Why Data Stream Processing with Kafka Wasn’t Working

Last year, our team built a stream processing framework for analyzing the data we collect, using Apache Kafka to connect our network of producers and consumers. It aggregates messages related to our customers’ visibility in online search, as well as the data we mine out of the content they publish on their sites. Kafka has some interesting semantics that make it a great fit for these kinds of analytical applications — it’s distributed, replicated, and scalable; and it has the ability to support many consumers with very different performance characteristics in a highly parallel way. (For a great crash course on Kafka’s design and architecture, check out the introduction on their wiki page.)

To give you a sense of the data processing scale enabled by this technology, we are comfortably able to consume and process upwards of 5 TBs of data a week using Kafka.

Kafka is great for data stream processing, but sometimes that computing paradigm doesn’t fit the bill. For example, the topic storage provided by Kafka is ephemeral by design, and our messages age out of them after two weeks. Pieces of data we want to keep around longer get archived in our HBase data warehouse. That warehouse is a fundamental piece of our infrastructure — for some types of data, it’s the store of record for everything we’ve ever collected, and it drives many important downstream processes.

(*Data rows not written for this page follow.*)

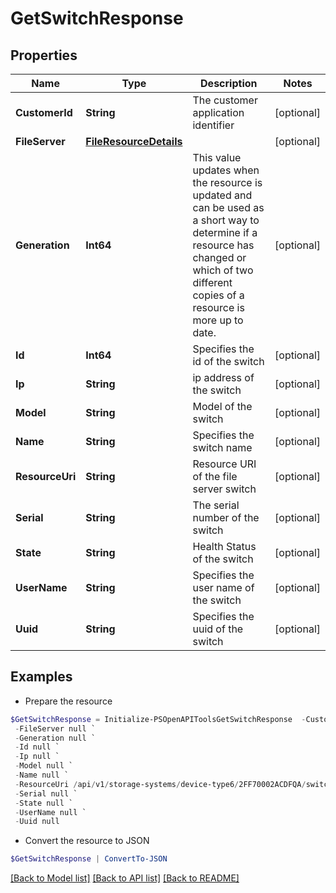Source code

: # GetSwitchResponse
## Properties

Name | Type | Description | Notes
------------ | ------------- | ------------- | -------------
**CustomerId** | **String** | The customer application identifier | [optional] 
**FileServer** | [**FileResourceDetails**](FileResourceDetails.md) |  | [optional] 
**Generation** | **Int64** | This value updates when the resource is updated and can be used as a short way to determine if a resource has changed or which of two different copies of a resource is more up to date.  | [optional] 
**Id** | **Int64** | Specifies the id of the switch | [optional] 
**Ip** | **String** | ip address of the switch | [optional] 
**Model** | **String** | Model of the switch | [optional] 
**Name** | **String** | Specifies the switch name | [optional] 
**ResourceUri** | **String** | Resource URI of the file server switch | [optional] 
**Serial** | **String** | The serial number of the switch | [optional] 
**State** | **String** | Health Status of the switch | [optional] 
**UserName** | **String** | Specifies the user name of the switch | [optional] 
**Uuid** | **String** | Specifies the uuid of the switch | [optional] 

## Examples

- Prepare the resource
```powershell
$GetSwitchResponse = Initialize-PSOpenAPIToolsGetSwitchResponse  -CustomerId null `
 -FileServer null `
 -Generation null `
 -Id null `
 -Ip null `
 -Model null `
 -Name null `
 -ResourceUri /api/v1/storage-systems/device-type6/2FF70002ACDFQA/switches `
 -Serial null `
 -State null `
 -UserName null `
 -Uuid null
```

- Convert the resource to JSON
```powershell
$GetSwitchResponse | ConvertTo-JSON
```

[[Back to Model list]](../README.md#documentation-for-models) [[Back to API list]](../README.md#documentation-for-api-endpoints) [[Back to README]](../README.md)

Exporting Kafka messages to this store is a critical step in our pipeline.

Large volumes of individual “put” operations perform poorly in HBase, so persisting messages to our warehouse one by one from the stream wasn’t an option for us. The documentation for HBase strongly encourages loading data in bulk whenever possible, so we decided to leverage Map/Reduce and the HFileOutputFormat to archive our data as fast as possible.

Conductor’s data warehouse is a fundamental piece of our infrastructure. It’s the record of everything we’ve ever collected, and it drives many critical downstream processes. Exporting Kafka messages to this store is a critical step in our pipeline.

Kafka and Map/Reduce — Iteration 1

The HFileOutputFormat is native to the Hadoop distribution. It comes with a Partitioner implementation that intelligently buckets data by row key into Reducer data sets that correspond to the regions in your HBase table. The output of the job is a set of HFiles, the file format that HBase uses behind the scenes for storing all row data. When the job is finished, running the completeBulkLoad method loads these HFiles into HBase and makes them part of the table.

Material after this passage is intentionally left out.